Военный историк София Широгорова ведет популярный телеграм-канал Stalag Null, где пишет о военной истории XX века и исследованиях войн, читает публичные лекции об истории, в том числе о современных конфликтах, и часто выступает приглашенной эксперткой на политических и новостных ютуб-каналах. С начала полномасштабного вторжения в Украину живет в Белграде. Мы поговорили с Софией Широгоровой о том, чем отличается вина от ответственности и возможен ли мир без войн.
София Широгорова
военный историк, автор телеграм-канала Stalag
— В Сербии, где вы сейчас живете, после югославских войн остается острым вопрос коллективной вины и ответственности. Некоторые (например, Майкл Наки), формулируют так: вина лежит на конкретных людях, начиная с Владимира Путина и его окружения, а вот ответственность за происходящее — на всех гражданах России. На ваш взгляд как историка, верно ли такое разделение вины и ответственности?
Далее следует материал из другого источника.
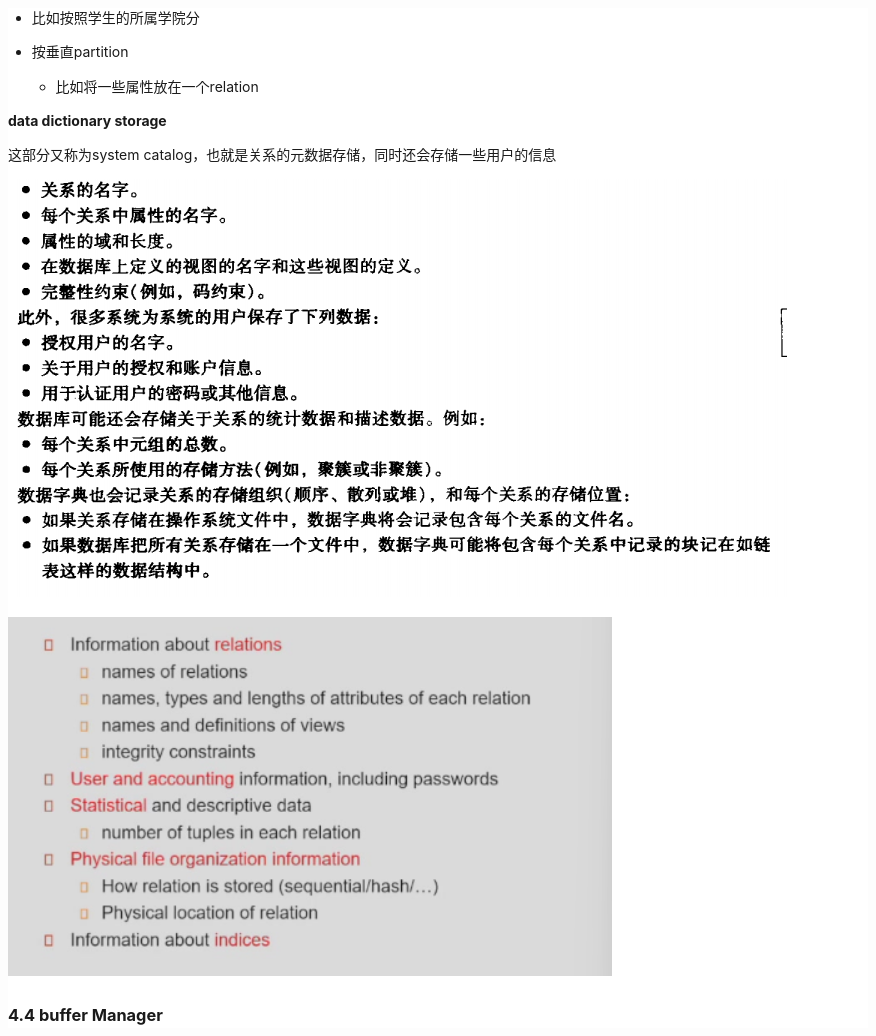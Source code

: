  * 比如按照学生的所属学院分
* 按垂直partition

  * 比如将一些属性放在一个relation

**data dictionary storage**

这部分又称为system catalog，也就是关系的元数据存储，同时还会存储一些用户的信息

​![image](assets/image-20240609213232-27lv52f.png)​

​![image](assets/image-20240617164014-fvatimn.png)​

### 4.4 buffer Manager
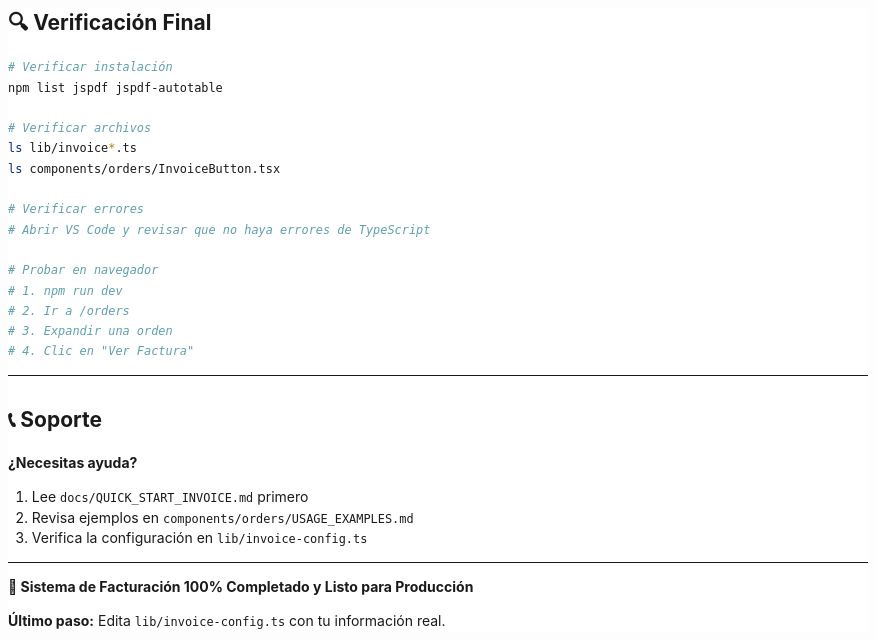 
## 🔍 Verificación Final

```bash
# Verificar instalación
npm list jspdf jspdf-autotable

# Verificar archivos
ls lib/invoice*.ts
ls components/orders/InvoiceButton.tsx

# Verificar errores
# Abrir VS Code y revisar que no haya errores de TypeScript

# Probar en navegador
# 1. npm run dev
# 2. Ir a /orders
# 3. Expandir una orden
# 4. Clic en "Ver Factura"
```

---

## 📞 Soporte

**¿Necesitas ayuda?**
1. Lee `docs/QUICK_START_INVOICE.md` primero
2. Revisa ejemplos en `components/orders/USAGE_EXAMPLES.md`
3. Verifica la configuración en `lib/invoice-config.ts`

---

**🎉 Sistema de Facturación 100% Completado y Listo para Producción**

**Último paso:** Edita `lib/invoice-config.ts` con tu información real.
— Не знаю, насколько вашим читателям понравится мой ответ, но взгляд историка на этот вопрос отличается от взгляда журналиста и публициста. Вина — это юридическая категория, то есть вменить вину какому-то сообществу невозможно. Существует много разных юридических прецедентов, когда обсуждалась вина конкретных народов, например, такой кейс был по факту войн после распада Югославии, когда боснийцы пытались привлечь сербов и сербское государство в Гаагу по обвинению в геноциде. Но Гаагский суд счел, что осуждать нацию или государство невозможно. И поскольку вина — это правовая категория, она может быть только индивидуальной, причем в каждом конкретном случае она должна быть доказана. А вот ответственность и любые разговоры о ней для меня звучат как такая, наоборот, философская абстрактная категория. Чем больше подобных рассуждений об ответственности я слышу в нашем русскоязычном поле, тем меньше я вообще понимаю, какой толк в этом разговоре. Иногда под ответственностью понимают какие-то исторические последствия. Эти последствия, несомненно, будут, но какие — никто не знает. Еще мне кажется, что очень часто под ответственностью понимают такую мягкую степень вины.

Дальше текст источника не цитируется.